**WHAT IS EXPECTED**
Where the data below begins, start duplicating lines exactly, and finish with the line containing "## Description"; add nothing else. Leave the pictures out.

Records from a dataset
===============
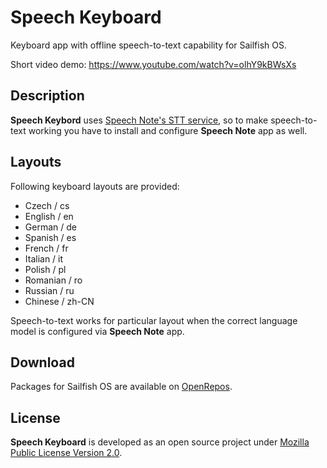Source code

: # Speech Keyboard

Keyboard app with offline speech-to-text capability for Sailfish OS.

Short video demo: https://www.youtube.com/watch?v=olhY9kBWsXs 

## Description

**Speech Keybord** uses [Speech Note's STT service](https://github.com/mkiol/dsnote), so to make speech-to-text working you have to install and configure **Speech Note** app as well.

## Layouts

Following keyboard layouts are provided:

- Czech / cs
- English / en
- German / de
- Spanish / es
- French / fr
- Italian / it
- Polish / pl
- Romanian / ro
- Russian / ru
- Chinese / zh-CN

Speech-to-text works for particular layout when the correct language model is configured via **Speech Note** app.

## Download

Packages for Sailfish OS are available on [OpenRepos](https://openrepos.net/content/mkiol/speech-keyboard).

## License

**Speech Keyboard** is developed as an open source project under
[Mozilla Public License Version 2.0](https://www.mozilla.org/MPL/2.0/).
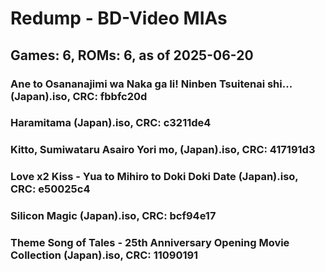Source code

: # Redump - BD-Video MIAs
## Games: 6, ROMs: 6, as of 2025-06-20

### Ane to Osananajimi wa Naka ga Ii! Ninben Tsuitenai shi... (Japan).iso, CRC: fbbfc20d
### Haramitama (Japan).iso, CRC: c3211de4
### Kitto, Sumiwataru Asairo Yori mo, (Japan).iso, CRC: 417191d3
### Love x2 Kiss - Yua to Mihiro to Doki Doki Date (Japan).iso, CRC: e50025c4
### Silicon Magic (Japan).iso, CRC: bcf94e17
### Theme Song of Tales - 25th Anniversary Opening Movie Collection (Japan).iso, CRC: 11090191
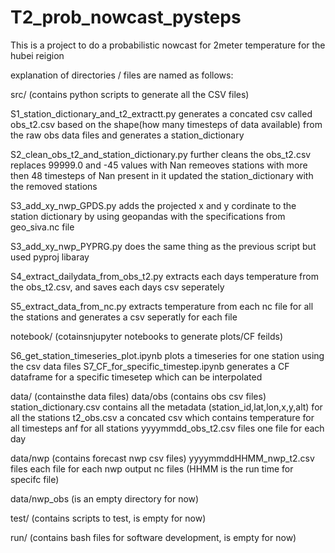 # T2_prob_nowcast_pysteps

This is a project to do a probabilistic nowcast for 2meter temperature for the hubei reigion

explanation of directories / files are named as follows:

src/ (contains python scripts to generate all the CSV files)

S1_station_dictionary_and_t2_extractt.py
  generates a concated csv called obs_t2.csv based on the shape(how many timesteps of data available) from the raw obs data files and generates a station_dictionary
  
S2_clean_obs_t2_and_station_dictionary.py
  further cleans the obs_t2.csv
  replaces 99999.0 and -45 values with Nan
  remeoves stations with more then 48 timesteps of Nan present in it
  updated the station_dictionary with the removed stations
  
S3_add_xy_nwp_GPDS.py
  adds the projected x and y cordinate to the station dictionary by using geopandas with the specifications from geo_siva.nc file
  
S3_add_xy_nwp_PYPRG.py
  does the same thing as the previous script but used pyproj libaray
  
S4_extract_dailydata_from_obs_t2.py
  extracts each days temperature from the obs_t2.csv, and saves each days csv seperately

S5_extract_data_from_nc.py
  extracts temperature from each nc file for all the stations and generates a csv seperatly for each file


notebook/ (cotainsnjupyter notebooks to generate plots/CF feilds)

S6_get_station_timeseries_plot.ipynb
  plots a timeseries for one station using the csv data files
S7_CF_for_specific_timestep.ipynb
  generates a CF dataframe for a specific timesetep which can be interpolated

data/ (containsthe data files)
data/obs (contains obs csv files)
station_dictionary.csv
  contains all the metadata (station_id,lat,lon,x,y,alt) for all the stations
t2_obs.csv
  a concated csv which contains temperature for all timesteps anf for all stations
yyyymmdd_obs_t2.csv files
  one file for each day 

data/nwp (contains forecast nwp csv files)
yyyymmddHHMM_nwp_t2.csv files
  each file for each nwp output nc files (HHMM is the run time for specifc file)

data/nwp_obs (is an empty directory for now)

test/ (contains scripts to test, is empty for now)

run/ (contains bash files for software development, is empty for now)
===============
**EXERCISE RESULT**
Source code

: # Speech Keyboard

Keyboard app with offline speech-to-text capability for Sailfish OS.

Short video demo: https://www.youtube.com/watch?v=olhY9kBWsXs 

## Description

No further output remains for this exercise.